§ **PROBLEM DETAILS**:
The whole listing needs retyping exactly; keep the pictures out of it.

---- TASK INPUTS

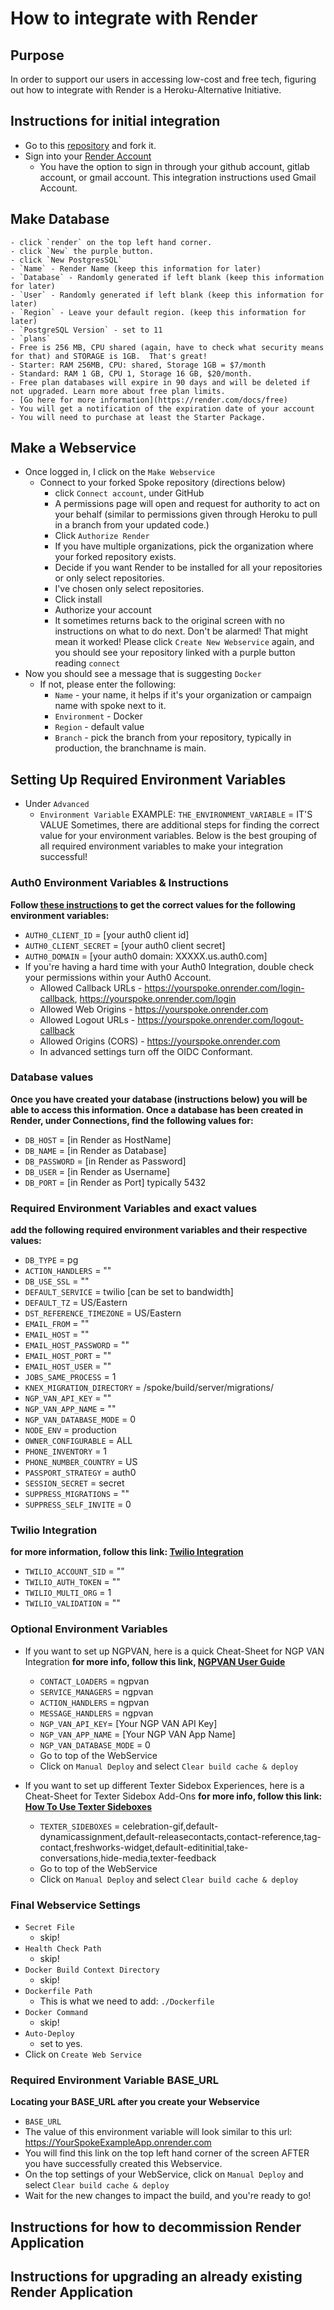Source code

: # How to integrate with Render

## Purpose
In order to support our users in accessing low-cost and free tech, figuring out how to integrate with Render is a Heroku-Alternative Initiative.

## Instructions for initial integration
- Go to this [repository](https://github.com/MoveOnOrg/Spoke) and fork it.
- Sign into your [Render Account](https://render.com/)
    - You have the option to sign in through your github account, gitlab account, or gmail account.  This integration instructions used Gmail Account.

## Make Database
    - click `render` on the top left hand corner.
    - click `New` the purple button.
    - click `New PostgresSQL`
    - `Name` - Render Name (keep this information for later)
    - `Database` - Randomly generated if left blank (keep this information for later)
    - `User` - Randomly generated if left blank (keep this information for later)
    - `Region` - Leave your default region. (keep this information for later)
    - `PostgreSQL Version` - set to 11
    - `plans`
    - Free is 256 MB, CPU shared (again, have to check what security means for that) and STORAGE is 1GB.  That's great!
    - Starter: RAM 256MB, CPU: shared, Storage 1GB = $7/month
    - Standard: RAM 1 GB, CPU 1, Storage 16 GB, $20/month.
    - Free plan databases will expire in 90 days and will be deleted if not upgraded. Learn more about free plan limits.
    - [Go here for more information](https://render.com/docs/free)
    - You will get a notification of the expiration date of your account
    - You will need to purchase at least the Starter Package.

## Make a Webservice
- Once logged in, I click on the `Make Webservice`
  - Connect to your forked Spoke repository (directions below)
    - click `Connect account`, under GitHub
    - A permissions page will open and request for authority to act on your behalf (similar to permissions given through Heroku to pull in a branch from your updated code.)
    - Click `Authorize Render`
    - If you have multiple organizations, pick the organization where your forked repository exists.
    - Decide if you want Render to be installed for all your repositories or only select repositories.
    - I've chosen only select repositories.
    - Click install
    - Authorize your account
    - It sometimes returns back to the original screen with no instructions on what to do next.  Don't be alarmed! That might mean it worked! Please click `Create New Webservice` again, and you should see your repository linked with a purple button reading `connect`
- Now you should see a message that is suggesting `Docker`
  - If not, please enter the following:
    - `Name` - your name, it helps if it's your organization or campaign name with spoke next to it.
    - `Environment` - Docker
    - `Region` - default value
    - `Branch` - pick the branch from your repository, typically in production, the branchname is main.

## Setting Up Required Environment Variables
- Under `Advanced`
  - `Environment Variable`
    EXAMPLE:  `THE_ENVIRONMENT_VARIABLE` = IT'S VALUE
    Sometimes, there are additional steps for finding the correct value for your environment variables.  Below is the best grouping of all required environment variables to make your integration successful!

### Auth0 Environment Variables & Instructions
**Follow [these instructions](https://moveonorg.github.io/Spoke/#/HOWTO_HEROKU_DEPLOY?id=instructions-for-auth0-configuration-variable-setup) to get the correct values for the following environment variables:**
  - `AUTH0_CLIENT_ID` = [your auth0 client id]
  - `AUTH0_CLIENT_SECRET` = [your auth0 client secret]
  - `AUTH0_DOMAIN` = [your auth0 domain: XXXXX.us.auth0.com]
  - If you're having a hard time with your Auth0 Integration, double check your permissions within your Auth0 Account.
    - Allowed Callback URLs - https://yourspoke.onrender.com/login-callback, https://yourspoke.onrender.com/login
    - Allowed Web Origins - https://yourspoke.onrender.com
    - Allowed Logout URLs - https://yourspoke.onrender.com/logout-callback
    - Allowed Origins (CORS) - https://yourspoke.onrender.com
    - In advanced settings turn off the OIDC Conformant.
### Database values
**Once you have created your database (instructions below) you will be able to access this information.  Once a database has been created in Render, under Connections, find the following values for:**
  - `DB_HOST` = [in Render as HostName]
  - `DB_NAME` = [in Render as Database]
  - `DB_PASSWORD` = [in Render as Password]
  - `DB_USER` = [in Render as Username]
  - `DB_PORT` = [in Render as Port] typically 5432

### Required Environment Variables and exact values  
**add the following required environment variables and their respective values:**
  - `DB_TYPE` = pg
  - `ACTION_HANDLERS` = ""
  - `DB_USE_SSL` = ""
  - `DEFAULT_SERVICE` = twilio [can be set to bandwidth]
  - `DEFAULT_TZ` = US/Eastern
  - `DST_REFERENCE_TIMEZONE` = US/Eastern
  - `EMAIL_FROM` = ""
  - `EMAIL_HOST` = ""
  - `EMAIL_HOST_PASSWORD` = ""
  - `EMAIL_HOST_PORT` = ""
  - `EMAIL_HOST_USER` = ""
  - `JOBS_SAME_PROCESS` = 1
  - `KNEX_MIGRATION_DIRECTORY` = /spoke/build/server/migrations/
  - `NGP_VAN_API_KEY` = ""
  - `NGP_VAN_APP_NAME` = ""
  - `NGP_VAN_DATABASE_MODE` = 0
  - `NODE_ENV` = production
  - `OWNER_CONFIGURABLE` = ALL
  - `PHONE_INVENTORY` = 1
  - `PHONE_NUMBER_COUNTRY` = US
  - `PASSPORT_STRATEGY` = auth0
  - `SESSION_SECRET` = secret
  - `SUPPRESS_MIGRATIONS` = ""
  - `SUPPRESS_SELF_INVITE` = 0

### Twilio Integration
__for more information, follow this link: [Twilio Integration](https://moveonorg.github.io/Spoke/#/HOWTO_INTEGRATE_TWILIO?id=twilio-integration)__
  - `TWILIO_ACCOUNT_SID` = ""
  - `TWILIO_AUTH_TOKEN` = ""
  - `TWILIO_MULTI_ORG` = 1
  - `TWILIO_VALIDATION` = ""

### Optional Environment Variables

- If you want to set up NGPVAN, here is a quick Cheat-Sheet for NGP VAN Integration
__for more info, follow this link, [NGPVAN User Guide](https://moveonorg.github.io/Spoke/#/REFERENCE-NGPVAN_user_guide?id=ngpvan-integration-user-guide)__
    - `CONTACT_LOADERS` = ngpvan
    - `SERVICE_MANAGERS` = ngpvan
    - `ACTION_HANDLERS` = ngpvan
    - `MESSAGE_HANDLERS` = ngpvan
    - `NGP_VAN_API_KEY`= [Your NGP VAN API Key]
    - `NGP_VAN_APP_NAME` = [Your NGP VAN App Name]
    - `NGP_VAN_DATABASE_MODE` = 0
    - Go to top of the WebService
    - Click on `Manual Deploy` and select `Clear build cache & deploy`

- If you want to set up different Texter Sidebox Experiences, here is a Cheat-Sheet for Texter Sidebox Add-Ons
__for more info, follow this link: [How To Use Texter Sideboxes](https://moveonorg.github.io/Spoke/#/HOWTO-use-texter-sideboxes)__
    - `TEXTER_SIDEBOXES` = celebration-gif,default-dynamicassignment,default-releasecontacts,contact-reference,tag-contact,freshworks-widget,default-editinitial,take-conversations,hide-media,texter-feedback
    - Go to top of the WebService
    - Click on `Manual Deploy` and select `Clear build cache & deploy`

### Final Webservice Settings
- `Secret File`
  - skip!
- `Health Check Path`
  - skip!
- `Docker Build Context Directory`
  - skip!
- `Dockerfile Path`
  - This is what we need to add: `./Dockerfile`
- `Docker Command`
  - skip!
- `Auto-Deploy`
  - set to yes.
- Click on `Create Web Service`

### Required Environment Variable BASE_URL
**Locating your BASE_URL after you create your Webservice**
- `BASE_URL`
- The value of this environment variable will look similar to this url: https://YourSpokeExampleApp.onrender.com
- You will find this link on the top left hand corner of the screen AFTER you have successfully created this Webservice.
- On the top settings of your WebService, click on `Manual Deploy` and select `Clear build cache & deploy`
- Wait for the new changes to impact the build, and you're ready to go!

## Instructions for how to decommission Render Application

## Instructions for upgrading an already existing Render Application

--------

§ **ANSWER SPACE**:
Source code

: # How to integrate with Render

## Purpose
In order to support our users in accessing low-cost and free tech, figuring out how to integrate with Render is a Heroku-Alternative Initiative.

## Instructions for initial integration
- Go to this [repository](https://github.com/MoveOnOrg/Spoke) and fork it.
- Sign into your [Render Account](https://render.com/)
    - You have the option to sign in through your github account, gitlab account, or gmail account.  This integration instructions used Gmail Account.

## Make Database
    - click `render` on the top left hand corner.
    - click `New` the purple button.
    - click `New PostgresSQL`
    - `Name` - Render Name (keep this information for later)
    - `Database` - Randomly generated if left blank (keep this information for later)
    - `User` - Randomly generated if left blank (keep this information for later)
    - `Region` - Leave your default region. (keep this information for later)
    - `PostgreSQL Version` - set to 11
    - `plans`
    - Free is 256 MB, CPU shared (again, have to check what security means for that) and STORAGE is 1GB.  That's great!
    - Starter: RAM 256MB, CPU: shared, Storage 1GB = $7/month
    - Standard: RAM 1 GB, CPU 1, Storage 16 GB, $20/month.
    - Free plan databases will expire in 90 days and will be deleted if not upgraded. Learn more about free plan limits.
    - [Go here for more information](https://render.com/docs/free)
    - You will get a notification of the expiration date of your account
    - You will need to purchase at least the Starter Package.

## Make a Webservice
- Once logged in, I click on the `Make Webservice`
  - Connect to your forked Spoke repository (directions below)
    - click `Connect account`, under GitHub
    - A permissions page will open and request for authority to act on your behalf (similar to permissions given through Heroku to pull in a branch from your updated code.)
    - Click `Authorize Render`
    - If you have multiple organizations, pick the organization where your forked repository exists.
    - Decide if you want Render to be installed for all your repositories or only select repositories.
    - I've chosen only select repositories.
    - Click install
    - Authorize your account
    - It sometimes returns back to the original screen with no instructions on what to do next.  Don't be alarmed! That might mean it worked! Please click `Create New Webservice` again, and you should see your repository linked with a purple button reading `connect`
- Now you should see a message that is suggesting `Docker`
  - If not, please enter the following:
    - `Name` - your name, it helps if it's your organization or campaign name with spoke next to it.
    - `Environment` - Docker
    - `Region` - default value
    - `Branch` - pick the branch from your repository, typically in production, the branchname is main.

## Setting Up Required Environment Variables
- Under `Advanced`
  - `Environment Variable`
    EXAMPLE:  `THE_ENVIRONMENT_VARIABLE` = IT'S VALUE
    Sometimes, there are additional steps for finding the correct value for your environment variables.  Below is the best grouping of all required environment variables to make your integration successful!

### Auth0 Environment Variables & Instructions
**Follow [these instructions](https://moveonorg.github.io/Spoke/#/HOWTO_HEROKU_DEPLOY?id=instructions-for-auth0-configuration-variable-setup) to get the correct values for the following environment variables:**
  - `AUTH0_CLIENT_ID` = [your auth0 client id]
  - `AUTH0_CLIENT_SECRET` = [your auth0 client secret]
  - `AUTH0_DOMAIN` = [your auth0 domain: XXXXX.us.auth0.com]
  - If you're having a hard time with your Auth0 Integration, double check your permissions within your Auth0 Account.
    - Allowed Callback URLs - https://yourspoke.onrender.com/login-callback, https://yourspoke.onrender.com/login
    - Allowed Web Origins - https://yourspoke.onrender.com
    - Allowed Logout URLs - https://yourspoke.onrender.com/logout-callback
    - Allowed Origins (CORS) - https://yourspoke.onrender.com
    - In advanced settings turn off the OIDC Conformant.
### Database values
**Once you have created your database (instructions below) you will be able to access this information.  Once a database has been created in Render, under Connections, find the following values for:**
  - `DB_HOST` = [in Render as HostName]
  - `DB_NAME` = [in Render as Database]
  - `DB_PASSWORD` = [in Render as Password]
  - `DB_USER` = [in Render as Username]
  - `DB_PORT` = [in Render as Port] typically 5432

### Required Environment Variables and exact values  
**add the following required environment variables and their respective values:**
  - `DB_TYPE` = pg
  - `ACTION_HANDLERS` = ""
  - `DB_USE_SSL` = ""
  - `DEFAULT_SERVICE` = twilio [can be set to bandwidth]
  - `DEFAULT_TZ` = US/Eastern
  - `DST_REFERENCE_TIMEZONE` = US/Eastern
  - `EMAIL_FROM` = ""
  - `EMAIL_HOST` = ""
  - `EMAIL_HOST_PASSWORD` = ""
  - `EMAIL_HOST_PORT` = ""
  - `EMAIL_HOST_USER` = ""
  - `JOBS_SAME_PROCESS` = 1
  - `KNEX_MIGRATION_DIRECTORY` = /spoke/build/server/migrations/
  - `NGP_VAN_API_KEY` = ""
  - `NGP_VAN_APP_NAME` = ""
  - `NGP_VAN_DATABASE_MODE` = 0
  - `NODE_ENV` = production
  - `OWNER_CONFIGURABLE` = ALL
  - `PHONE_INVENTORY` = 1
  - `PHONE_NUMBER_COUNTRY` = US
  - `PASSPORT_STRATEGY` = auth0
  - `SESSION_SECRET` = secret
  - `SUPPRESS_MIGRATIONS` = ""
  - `SUPPRESS_SELF_INVITE` = 0

### Twilio Integration
__for more information, follow this link: [Twilio Integration](https://moveonorg.github.io/Spoke/#/HOWTO_INTEGRATE_TWILIO?id=twilio-integration)__
  - `TWILIO_ACCOUNT_SID` = ""
  - `TWILIO_AUTH_TOKEN` = ""
  - `TWILIO_MULTI_ORG` = 1
  - `TWILIO_VALIDATION` = ""

### Optional Environment Variables

- If you want to set up NGPVAN, here is a quick Cheat-Sheet for NGP VAN Integration
__for more info, follow this link, [NGPVAN User Guide](https://moveonorg.github.io/Spoke/#/REFERENCE-NGPVAN_user_guide?id=ngpvan-integration-user-guide)__
    - `CONTACT_LOADERS` = ngpvan
    - `SERVICE_MANAGERS` = ngpvan
    - `ACTION_HANDLERS` = ngpvan
    - `MESSAGE_HANDLERS` = ngpvan
    - `NGP_VAN_API_KEY`= [Your NGP VAN API Key]
    - `NGP_VAN_APP_NAME` = [Your NGP VAN App Name]
    - `NGP_VAN_DATABASE_MODE` = 0
    - Go to top of the WebService
    - Click on `Manual Deploy` and select `Clear build cache & deploy`

- If you want to set up different Texter Sidebox Experiences, here is a Cheat-Sheet for Texter Sidebox Add-Ons
__for more info, follow this link: [How To Use Texter Sideboxes](https://moveonorg.github.io/Spoke/#/HOWTO-use-texter-sideboxes)__
    - `TEXTER_SIDEBOXES` = celebration-gif,default-dynamicassignment,default-releasecontacts,contact-reference,tag-contact,freshworks-widget,default-editinitial,take-conversations,hide-media,texter-feedback
    - Go to top of the WebService
    - Click on `Manual Deploy` and select `Clear build cache & deploy`

### Final Webservice Settings
- `Secret File`
  - skip!
- `Health Check Path`
  - skip!
- `Docker Build Context Directory`
  - skip!
- `Dockerfile Path`
  - This is what we need to add: `./Dockerfile`
- `Docker Command`
  - skip!
- `Auto-Deploy`
  - set to yes.
- Click on `Create Web Service`

### Required Environment Variable BASE_URL
**Locating your BASE_URL after you create your Webservice**
- `BASE_URL`
- The value of this environment variable will look similar to this url: https://YourSpokeExampleApp.onrender.com
- You will find this link on the top left hand corner of the screen AFTER you have successfully created this Webservice.
- On the top settings of your WebService, click on `Manual Deploy` and select `Clear build cache & deploy`
- Wait for the new changes to impact the build, and you're ready to go!

## Instructions for how to decommission Render Application

## Instructions for upgrading an already existing Render Application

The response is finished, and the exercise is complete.